ALDOT Inspects Bridges in Wake of Minnesota Tragedy - WSFA.com Montgomery Alabama news.

ALDOT Inspects Bridges in Wake of Minnesota Tragedy

It all happened in an instant.   The I-35 W bridge in Minneapolis crumbled to the ground, taking motorists with it to the depths of the Mississippi river.

In the aftermath of such a horrific event, Alabama residents wonder if their own roadways are safe from collapse.

Three bridges in Alabama have a "steel deck truss" style like the bridge in Minnesota.   One spans the Tallapoosa River on Highway 14 in Tallassee.  Another bridge crosses the Coosa River on Highway 22 in Chilton County, and a third was built on the Tennessee River on Highway 14 in the Shoals area.

With pressure from Governor Riley and the Federal Highway Administration, Alabama D.O.T. workers were out in full force Friday, inspecting the integrity of the bridges.  

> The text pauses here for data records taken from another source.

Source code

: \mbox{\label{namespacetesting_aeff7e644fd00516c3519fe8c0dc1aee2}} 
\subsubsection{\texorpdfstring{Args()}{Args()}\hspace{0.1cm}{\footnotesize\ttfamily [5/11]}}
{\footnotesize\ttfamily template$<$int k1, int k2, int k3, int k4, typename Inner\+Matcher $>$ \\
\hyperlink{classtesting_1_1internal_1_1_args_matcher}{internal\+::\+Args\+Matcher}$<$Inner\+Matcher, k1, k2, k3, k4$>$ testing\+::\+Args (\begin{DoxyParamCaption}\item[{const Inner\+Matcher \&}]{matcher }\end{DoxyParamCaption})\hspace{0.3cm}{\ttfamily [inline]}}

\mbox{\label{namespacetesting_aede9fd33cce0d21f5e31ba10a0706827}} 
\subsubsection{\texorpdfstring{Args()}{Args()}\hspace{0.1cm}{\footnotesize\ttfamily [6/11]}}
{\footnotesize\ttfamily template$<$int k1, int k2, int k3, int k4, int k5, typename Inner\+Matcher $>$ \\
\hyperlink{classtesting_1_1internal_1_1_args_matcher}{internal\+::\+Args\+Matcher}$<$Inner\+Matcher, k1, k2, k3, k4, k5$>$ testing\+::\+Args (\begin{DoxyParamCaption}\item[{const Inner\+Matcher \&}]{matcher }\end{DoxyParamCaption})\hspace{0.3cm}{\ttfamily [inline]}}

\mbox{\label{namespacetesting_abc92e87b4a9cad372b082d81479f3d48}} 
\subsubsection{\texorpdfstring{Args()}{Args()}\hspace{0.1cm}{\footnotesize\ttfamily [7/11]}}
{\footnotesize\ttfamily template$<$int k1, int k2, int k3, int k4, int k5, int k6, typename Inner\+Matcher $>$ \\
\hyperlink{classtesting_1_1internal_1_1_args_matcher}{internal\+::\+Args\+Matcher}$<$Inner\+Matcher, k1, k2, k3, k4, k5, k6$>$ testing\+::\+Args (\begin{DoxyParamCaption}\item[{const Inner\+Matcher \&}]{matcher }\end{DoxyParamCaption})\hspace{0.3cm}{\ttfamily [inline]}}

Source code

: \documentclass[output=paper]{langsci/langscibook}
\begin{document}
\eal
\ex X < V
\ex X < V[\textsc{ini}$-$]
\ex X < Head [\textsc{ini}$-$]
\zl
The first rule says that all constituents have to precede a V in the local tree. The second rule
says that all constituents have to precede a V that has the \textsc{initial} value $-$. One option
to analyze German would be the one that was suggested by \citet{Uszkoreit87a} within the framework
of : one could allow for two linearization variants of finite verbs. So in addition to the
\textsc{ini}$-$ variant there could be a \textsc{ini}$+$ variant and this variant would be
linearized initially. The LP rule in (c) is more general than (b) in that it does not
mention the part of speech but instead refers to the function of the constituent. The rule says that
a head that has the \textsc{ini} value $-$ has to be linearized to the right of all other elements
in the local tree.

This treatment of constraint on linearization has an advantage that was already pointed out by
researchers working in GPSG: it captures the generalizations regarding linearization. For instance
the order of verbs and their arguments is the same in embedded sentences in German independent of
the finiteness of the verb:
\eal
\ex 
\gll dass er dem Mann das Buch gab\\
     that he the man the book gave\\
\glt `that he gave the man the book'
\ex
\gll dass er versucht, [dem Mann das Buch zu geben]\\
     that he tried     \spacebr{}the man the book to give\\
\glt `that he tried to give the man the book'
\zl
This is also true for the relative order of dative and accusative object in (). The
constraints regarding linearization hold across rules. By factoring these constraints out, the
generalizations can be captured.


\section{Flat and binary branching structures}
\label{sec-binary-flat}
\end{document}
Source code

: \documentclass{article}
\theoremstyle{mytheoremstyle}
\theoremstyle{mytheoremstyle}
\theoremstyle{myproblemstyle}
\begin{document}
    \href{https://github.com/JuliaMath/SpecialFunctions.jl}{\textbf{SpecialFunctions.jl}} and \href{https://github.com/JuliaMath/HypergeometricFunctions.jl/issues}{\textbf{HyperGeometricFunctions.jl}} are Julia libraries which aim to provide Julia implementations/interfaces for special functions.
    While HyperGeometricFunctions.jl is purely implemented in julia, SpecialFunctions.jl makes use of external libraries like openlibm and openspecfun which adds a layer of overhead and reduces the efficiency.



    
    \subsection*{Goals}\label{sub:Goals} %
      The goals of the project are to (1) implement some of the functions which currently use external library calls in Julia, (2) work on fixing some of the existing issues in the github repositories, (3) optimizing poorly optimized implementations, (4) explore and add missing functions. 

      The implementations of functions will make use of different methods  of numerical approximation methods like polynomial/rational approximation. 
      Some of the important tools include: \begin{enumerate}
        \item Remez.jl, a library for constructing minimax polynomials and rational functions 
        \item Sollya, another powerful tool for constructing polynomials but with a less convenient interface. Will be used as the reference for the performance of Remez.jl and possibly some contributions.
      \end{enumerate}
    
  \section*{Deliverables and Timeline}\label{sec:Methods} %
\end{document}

The department's spokesman says everything checked out fine for all three structures.

"Inspectors have been on all three bridges today, and every indication is that there's no problems with our bridges," ALDOT's Tony Harris explained.

Though some bridges, like the Fitzpatrick bridge in Tallassee, may be of similar construction, they see far less traffic.

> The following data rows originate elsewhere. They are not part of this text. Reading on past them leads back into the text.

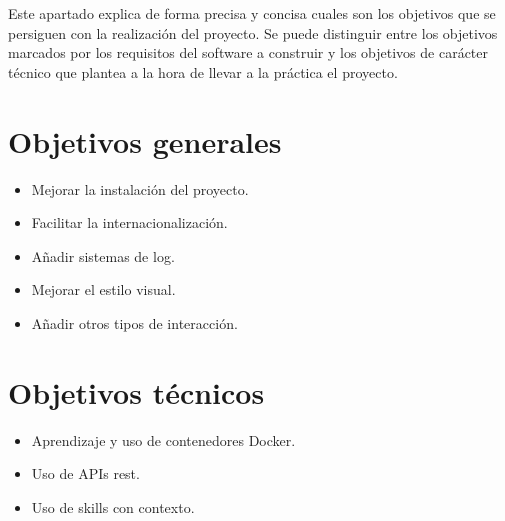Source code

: 
Este apartado explica de forma precisa y concisa cuales son los objetivos que se persiguen con la realización del proyecto. Se puede distinguir entre los objetivos marcados por los requisitos del software a construir y los objetivos de carácter técnico que plantea a la hora de llevar a la práctica el proyecto.

\section*{Objetivos generales}
\begin{itemize}
    \item Mejorar la instalación del proyecto.
    \item Facilitar la internacionalización.
    \item Añadir sistemas de log.
    \item Mejorar el estilo visual.
    \item Añadir otros tipos de interacción.
\end{itemize}

\section*{Objetivos técnicos}
\begin{itemize}
    \item Aprendizaje y uso de contenedores Docker.
    \item Uso de APIs rest.
    \item Uso de skills con contexto.
    
\end{itemize}
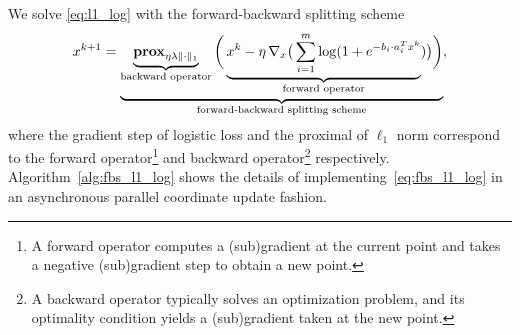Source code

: We solve \eqref{eq:l1_log} with the forward-backward splitting scheme
\begin{equation}\label{eq:fbs_l1_log}
  x^{k+1} = \underbrace{\underbrace{\mathbf{prox}_{ \eta \lambda \|\cdot\|_1}}_{\text{backward operator}}
  \bigg(\underbrace{x^k - \eta \, \nabla_{x} \big(\sum_{i = 1}^m \log (1 + e^{-b_i \cdot a_i^T x^k}}_{\text{forward operator}})\big)\bigg)}_{\text{forward-backward splitting scheme}},
\end{equation}
where the gradient step of logistic loss and the proximal of $\ell_1$ norm correspond to the
forward operator\footnote{A forward operator computes a (sub)gradient at the current point and takes a negative (sub)gradient step to obtain a new point.} and backward operator\footnote{A backward operator typically solves an optimization problem, and its optimality condition yields a (sub)gradient taken at the new point.} respectively. Algorithm~\ref{alg:fbs_l1_log} shows the details of
implementing~\eqref{eq:fbs_l1_log} in an asynchronous parallel coordinate update fashion.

The Fitzpatrick bridge only sees about 13,000 cars per day.   This is a far cry from the traffic on roadways in big cities.

"Those are smaller numbers compared to what we see with an interstate bridge [that is] eight lanes wide," Harris said.

Still, a bridge collapse on such a massive scale leaves some room for concern--especially since many bridges in the state have been around for generations.

However, ALDOT says safety on Alabama's bridges should never be a concern.

"If we have any reason to believe, any reason at all, that a bridge is unsafe, there's no question to what we would do.   We'd either take the traffic off that bridge and fix it, or we'd put weight restrictions on the bridge," Harris explained.

Harris also tells WSFA 12 News us that the term "structurally deficient," which has become sort of a buzzword in the media lately, is only used as a classification for federal funding and a way to figure out which bridges are next in line for replacement.

Harris says the term is not used as a way to condemn the bridge for destruction.